- _TASK INSTRUCTIONS_
Which lines of the data contain the string "project"? Copy every one of them.

- _PROVIDED DATA_
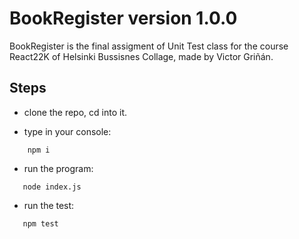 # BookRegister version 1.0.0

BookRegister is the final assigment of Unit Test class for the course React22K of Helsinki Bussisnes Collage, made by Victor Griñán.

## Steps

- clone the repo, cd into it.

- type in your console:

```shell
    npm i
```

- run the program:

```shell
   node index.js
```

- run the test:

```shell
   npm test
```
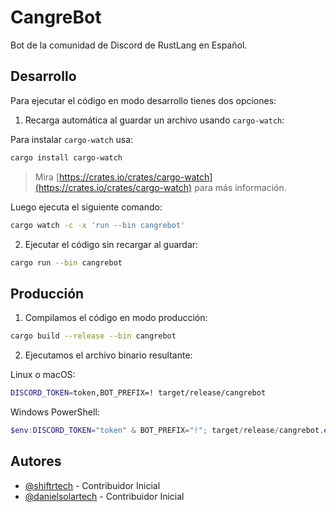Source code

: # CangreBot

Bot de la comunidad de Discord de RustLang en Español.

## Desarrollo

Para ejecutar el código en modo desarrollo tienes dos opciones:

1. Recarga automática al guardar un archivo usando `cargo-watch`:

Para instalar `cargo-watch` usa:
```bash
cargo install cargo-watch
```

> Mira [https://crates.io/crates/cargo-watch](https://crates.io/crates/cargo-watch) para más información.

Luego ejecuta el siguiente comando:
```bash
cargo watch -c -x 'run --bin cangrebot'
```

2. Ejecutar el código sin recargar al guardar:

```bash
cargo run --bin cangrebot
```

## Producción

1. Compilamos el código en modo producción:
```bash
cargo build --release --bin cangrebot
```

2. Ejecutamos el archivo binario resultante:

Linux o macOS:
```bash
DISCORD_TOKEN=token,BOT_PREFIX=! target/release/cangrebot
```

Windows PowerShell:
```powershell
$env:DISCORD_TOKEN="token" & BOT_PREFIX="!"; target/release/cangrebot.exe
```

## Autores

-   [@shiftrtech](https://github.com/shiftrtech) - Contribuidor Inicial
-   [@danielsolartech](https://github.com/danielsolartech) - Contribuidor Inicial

--

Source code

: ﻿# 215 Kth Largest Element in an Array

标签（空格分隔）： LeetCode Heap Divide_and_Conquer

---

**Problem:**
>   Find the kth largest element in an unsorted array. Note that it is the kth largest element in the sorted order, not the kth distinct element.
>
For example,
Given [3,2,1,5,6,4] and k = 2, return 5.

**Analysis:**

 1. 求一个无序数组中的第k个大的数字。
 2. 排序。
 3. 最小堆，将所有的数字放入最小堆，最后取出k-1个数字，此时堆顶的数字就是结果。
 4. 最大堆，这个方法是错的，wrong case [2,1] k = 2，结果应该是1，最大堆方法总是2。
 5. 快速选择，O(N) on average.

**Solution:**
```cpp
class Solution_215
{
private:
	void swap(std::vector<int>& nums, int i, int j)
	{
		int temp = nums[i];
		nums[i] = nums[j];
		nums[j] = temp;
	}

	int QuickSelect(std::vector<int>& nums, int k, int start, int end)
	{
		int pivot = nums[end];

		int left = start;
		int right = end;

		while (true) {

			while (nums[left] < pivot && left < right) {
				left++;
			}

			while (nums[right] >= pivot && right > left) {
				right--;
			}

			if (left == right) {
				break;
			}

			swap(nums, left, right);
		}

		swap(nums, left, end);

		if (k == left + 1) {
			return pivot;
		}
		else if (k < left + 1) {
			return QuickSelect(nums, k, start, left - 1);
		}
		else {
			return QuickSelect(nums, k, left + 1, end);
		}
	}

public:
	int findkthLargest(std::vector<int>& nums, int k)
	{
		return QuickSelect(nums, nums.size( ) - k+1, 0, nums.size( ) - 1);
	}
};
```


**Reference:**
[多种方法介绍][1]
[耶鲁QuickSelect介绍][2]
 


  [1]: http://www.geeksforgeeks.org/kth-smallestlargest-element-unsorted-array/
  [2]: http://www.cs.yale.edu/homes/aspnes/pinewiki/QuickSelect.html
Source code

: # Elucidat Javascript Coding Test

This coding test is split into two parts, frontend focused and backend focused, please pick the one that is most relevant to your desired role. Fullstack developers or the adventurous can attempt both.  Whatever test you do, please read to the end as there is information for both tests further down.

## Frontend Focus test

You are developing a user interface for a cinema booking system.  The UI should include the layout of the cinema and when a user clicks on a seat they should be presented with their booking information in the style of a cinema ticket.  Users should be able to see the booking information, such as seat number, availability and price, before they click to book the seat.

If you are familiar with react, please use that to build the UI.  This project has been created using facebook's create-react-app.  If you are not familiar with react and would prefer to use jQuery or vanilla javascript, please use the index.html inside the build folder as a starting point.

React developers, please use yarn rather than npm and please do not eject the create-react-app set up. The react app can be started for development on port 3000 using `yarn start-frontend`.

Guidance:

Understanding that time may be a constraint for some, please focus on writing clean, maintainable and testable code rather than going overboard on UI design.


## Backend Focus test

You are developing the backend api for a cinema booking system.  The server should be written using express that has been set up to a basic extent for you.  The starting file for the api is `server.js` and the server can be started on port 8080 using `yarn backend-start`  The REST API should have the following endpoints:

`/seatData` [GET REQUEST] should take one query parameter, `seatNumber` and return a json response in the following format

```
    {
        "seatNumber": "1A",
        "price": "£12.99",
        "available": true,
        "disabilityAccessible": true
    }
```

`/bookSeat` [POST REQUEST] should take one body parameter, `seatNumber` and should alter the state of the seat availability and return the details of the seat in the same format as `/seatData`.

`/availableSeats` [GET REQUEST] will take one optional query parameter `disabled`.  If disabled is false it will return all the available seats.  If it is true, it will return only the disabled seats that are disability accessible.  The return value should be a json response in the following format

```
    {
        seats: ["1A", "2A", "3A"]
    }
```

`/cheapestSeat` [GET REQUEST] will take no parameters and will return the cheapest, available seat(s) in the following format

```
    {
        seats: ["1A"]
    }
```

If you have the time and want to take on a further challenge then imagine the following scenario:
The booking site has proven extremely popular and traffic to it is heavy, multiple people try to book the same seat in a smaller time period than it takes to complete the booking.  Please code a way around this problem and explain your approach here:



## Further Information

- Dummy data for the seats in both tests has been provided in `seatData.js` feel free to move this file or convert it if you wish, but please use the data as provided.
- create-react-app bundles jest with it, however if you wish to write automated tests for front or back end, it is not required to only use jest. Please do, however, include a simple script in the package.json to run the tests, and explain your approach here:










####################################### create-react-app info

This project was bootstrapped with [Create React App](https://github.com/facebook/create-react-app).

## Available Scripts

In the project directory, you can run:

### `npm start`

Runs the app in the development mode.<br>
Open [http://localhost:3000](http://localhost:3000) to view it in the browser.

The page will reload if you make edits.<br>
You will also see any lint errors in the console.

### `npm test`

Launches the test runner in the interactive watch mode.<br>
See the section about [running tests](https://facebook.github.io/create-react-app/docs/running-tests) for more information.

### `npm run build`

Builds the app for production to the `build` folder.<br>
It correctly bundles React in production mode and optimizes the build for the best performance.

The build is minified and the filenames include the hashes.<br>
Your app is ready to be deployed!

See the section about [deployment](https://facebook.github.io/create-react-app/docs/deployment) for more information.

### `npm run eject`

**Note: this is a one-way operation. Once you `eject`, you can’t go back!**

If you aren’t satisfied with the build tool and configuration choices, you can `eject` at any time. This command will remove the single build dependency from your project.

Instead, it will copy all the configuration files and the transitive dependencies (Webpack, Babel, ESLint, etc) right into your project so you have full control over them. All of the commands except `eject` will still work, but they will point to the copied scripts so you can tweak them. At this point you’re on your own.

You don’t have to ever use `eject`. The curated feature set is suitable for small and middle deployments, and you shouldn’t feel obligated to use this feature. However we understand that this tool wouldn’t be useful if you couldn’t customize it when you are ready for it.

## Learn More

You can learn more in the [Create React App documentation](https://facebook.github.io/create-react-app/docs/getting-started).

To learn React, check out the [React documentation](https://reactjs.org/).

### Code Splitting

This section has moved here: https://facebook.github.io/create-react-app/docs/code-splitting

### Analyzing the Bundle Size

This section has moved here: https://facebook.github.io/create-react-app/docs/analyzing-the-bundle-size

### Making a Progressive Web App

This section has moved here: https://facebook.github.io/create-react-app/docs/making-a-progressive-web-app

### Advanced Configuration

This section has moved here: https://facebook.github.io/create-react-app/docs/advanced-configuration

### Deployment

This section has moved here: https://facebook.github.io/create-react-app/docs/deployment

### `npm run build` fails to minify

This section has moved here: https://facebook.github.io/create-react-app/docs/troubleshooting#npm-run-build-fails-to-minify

- _RESPONSE_
If you are familiar with react, please use that to build the UI.  This project has been created using facebook's create-react-app.  If you are not familiar with react and would prefer to use jQuery or vanilla javascript, please use the index.html inside the build folder as a starting point.
This project was bootstrapped with [Create React App](https://github.com/facebook/create-react-app).
In the project directory, you can run:
If you aren’t satisfied with the build tool and configuration choices, you can `eject` at any time. This command will remove the single build dependency from your project.
Instead, it will copy all the configuration files and the transitive dependencies (Webpack, Babel, ESLint, etc) right into your project so you have full control over them. All of the commands except `eject` will still work, but they will point to the copied scripts so you can tweak them. At this point you’re on your own.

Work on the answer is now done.